The outliner would outline regions ending with a loop header, making
the block containing the call to the outlined function serve as the
loop header. This, however, is incorrect in general, since the whole
outlined function -- rather than just the exit block for the region --
would end up getting called every time the loop would iterate.
This change restricts the outliner so that the last block in a region
cannot be a loop header.
Adds an extra condition on when a region can be outlined to avoid the
case where a region ends with a loop head but such that the loop's
continue target is in the region. (Outlining such a region would mean
that the loop merge is in the original function and the continue target
in the outlined function.)
The function outliner uses a struct to return ids that a region
generates and that are used outside that region. If these ids have
pointer type this would result in a struct with pointer members, which
leads to illegal loading from non-logical pointers if logical
addressing is used. This change bans that outlining possibility.
Some transformations (e.g. TransformationAddFunction) rely on running
the validator to decide whether the transformation is applicable. A
recent change allowed spirv-fuzz to take validator options, to cater
for the case where a module should be considered valid under
particular conditions. However, validation during the checking of
transformations had no access to these validator options.
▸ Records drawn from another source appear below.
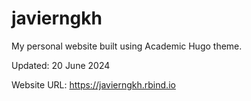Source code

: # javierngkh
My personal website built using Academic Hugo theme. 

Updated: 20 June 2024

Website URL: https://javierngkh.rbind.io 
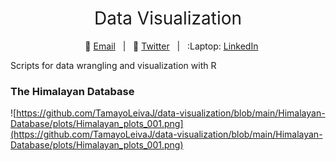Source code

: <h1 style="font-weight:normal" align="center">
  &nbsp;Data Visualization&nbsp;
</h1>

<div align="center">

&nbsp;&nbsp;&nbsp;:e-mail: [Email][Email]&nbsp;&nbsp;&nbsp;|&nbsp;&nbsp;&nbsp;:speech_balloon: [Twitter][Twitter]&nbsp;&nbsp;&nbsp;|&nbsp;&nbsp;&nbsp;:Laptop: [LinkedIn][LinkedIn]

</div>

[Twitter]:https://twitter.com/TamayoLeiva_J
[LinkedIn]:https:https://www.linkedin.com/in/javier-ignacio-tamayo-leiva-94613267/
[Email]:mailto:j.tamayo.leiva@gmail.com

Scripts for data wrangling and visualization with R

### The Himalayan Database

![https://github.com/TamayoLeivaJ/data-visualization/blob/main/Himalayan-Database/plots/Himalayan_plots_001.png](https://github.com/TamayoLeivaJ/data-visualization/blob/main/Himalayan-Database/plots/Himalayan_plots_001.png)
This change introduced TransformationContext, which currently consists
of a fact manager and a set of validator options, but could in the
future have other fields corresponding to other objects that it is
useful to have access to when applying transformations. Now, instead
of checking and applying transformations in the context of a
FactManager, a TransformationContext is used. This gives access to
the fact manager as before, and also access to the validator options
when they are needed.
This change adds fuzzer passes that sprinkle loads and stores into a
module at random, with stores restricted to occur in either dead
blocks, or to use pointers for which it is known that the pointee
value does not influence the module's overall behaviour.
The change also generalises the VariableValueIsArbitrary fact to
PointeeValueIsIrrelevant, to allow stores through access chains or
object copies of variables whose values are known to be irrelevant.
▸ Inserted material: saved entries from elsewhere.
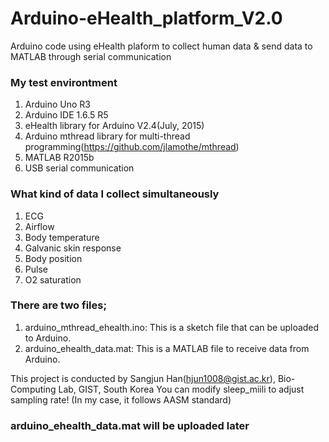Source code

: # Arduino-eHealth_platform_V2.0
Arduino code using eHealth plaform to collect human data &amp; send data to MATLAB through serial communication

### My test environtment
1) Arduino Uno R3
2) Arduino IDE 1.6.5 R5
3) eHealth library for Arduino V2.4(July, 2015)
4) Arduino mthread library for multi-thread programming(https://github.com/jlamothe/mthread)
5) MATLAB R2015b
6) USB serial communication

### What kind of data I collect simultaneously
1) ECG
2) Airflow
3) Body temperature
4) Galvanic skin response
5) Body position
6) Pulse
7) O2 saturation

### There are two files;
1) arduino_mthread_ehealth.ino: This is a sketch file that can be uploaded to Arduino.
2) arduino_ehealth_data.mat: This is a MATLAB file to receive data from Arduino.

This project is conducted by
Sangjun Han(hjun1008@gist.ac.kr), Bio-Computing Lab, GIST, South Korea
You can modify sleep_miili to adjust sampling rate! (In my case, it follows AASM standard)

### arduino_ehealth_data.mat will be uploaded later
The change includes some other minor refactorings.
This change adds a new kind of fact to the fact manager, which records
when a variable (or pointer parameter) refers to an arbitrary value,
so that anything can be stored to it, without affecting the observable
behaviour of the module, and nothing can be guaranteed about values
loaded from it. Donated modules are the current source of such
variables, and other transformations, such as outlining, have been
adapted to propagate these facts appropriately.
This change allows the generator to (optionally and at random) make
the functions of a module "livesafe" during donation. This involves
introducing a loop limiter variable to each function and gating the
number of total loop iterations for the function using that variable.
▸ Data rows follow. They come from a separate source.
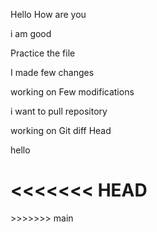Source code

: Hello How are you

i am good 

Practice the file

I made few changes 

working on Few modifications

i want to pull repository

working on Git diff Head

hello

<<<<<<< HEAD
<MErge conflicts>
=======
<Merge conflicts>
>>>>>>> main
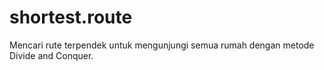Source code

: # shortest.route
Mencari rute terpendek untuk mengunjungi semua rumah dengan metode Divide and Conquer.
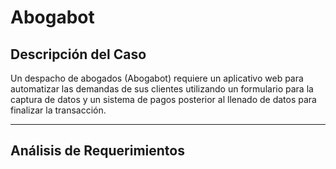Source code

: # Abogabot

## Descripción del Caso
Un despacho de abogados (Abogabot) requiere un aplicativo web para automatizar las demandas de sus clientes utilizando un formulario para la captura de datos y un sistema de pagos posterior al llenado de datos para finalizar la transacción.
<hr/>

## Análisis de Requerimientos
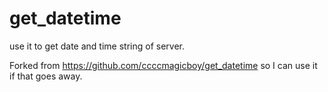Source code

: # get_datetime

use it to get date and time string of server.

Forked from https://github.com/ccccmagicboy/get_datetime so I can use it if that
goes away.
It also involves eliminating OpKill and OpUnreachable instructions
(changing them to OpReturn/OpReturnValue), and clamping access chain
indices so that they are always in-bounds.
This change refactors some code for walking access chain indexes to
make it mirror the structure of other code (to improve readability in
the first instance and potentially enable a future refactoring to
extract common code), and fixes a problem related to module donation
and function types.
This adds a new kind of fact to the fact manager that knows whether a
block is dead - i.e. guaranteed to be statically unreachable - and a
new transformation for adding a selection construct to a CFG that
conditionally branches to a fresh, dead block, such that the branch
will never be dynamically taken. Transformations that may create new
blocks ('split block' and 'outline function') are updated to propagate
dead block facts to newly-created blocks where appropriate. A fuzzer
pass randomly adds dead blocks to the module.
Future transformations will be able to exploit the fact that such
blocks are known to be dead.
This change prevents the spirv-fuzz function outliner from outlining a
region that uses the result of an OpAccessChain not defined inside the
region. Such accesses were turning into parameters to the outlined
function, and the result of an OpAccessChain cannot be passed as a
function parameter according to the SPIR-V specification.
A new transformation and associated fuzzer pass in spirv-fuzz that
selects single-entry single-exit control flow graph regions and for
each selected region outlines the region into a new function and
replaces the original region with a call to this function.